The task –
Leaving out all images, return the entries below exactly.

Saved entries
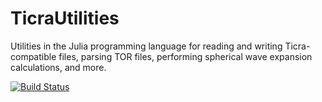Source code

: # TicraUtilities
Utilities in the Julia programming language for reading and writing Ticra-compatible files, parsing TOR files,
performing spherical wave expansion calculations, and more.
 
[![Build Status](https://github.com/simonp0420/TicraUtilities.jl/actions/workflows/CI.yml/badge.svg?branch=main)](https://github.com/simonp0420/TicraUtilities.jl/actions/workflows/CI.yml?query=branch%3Amain)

Exercise response –
Source code

: # TicraUtilities
Utilities in the Julia programming language for reading and writing Ticra-compatible files, parsing TOR files,
performing spherical wave expansion calculations, and more.
 
[![Build Status](https://github.com/simonp0420/TicraUtilities.jl/actions/workflows/CI.yml/badge.svg?branch=main)](https://github.com/simonp0420/TicraUtilities.jl/actions/workflows/CI.yml?query=branch%3Amain)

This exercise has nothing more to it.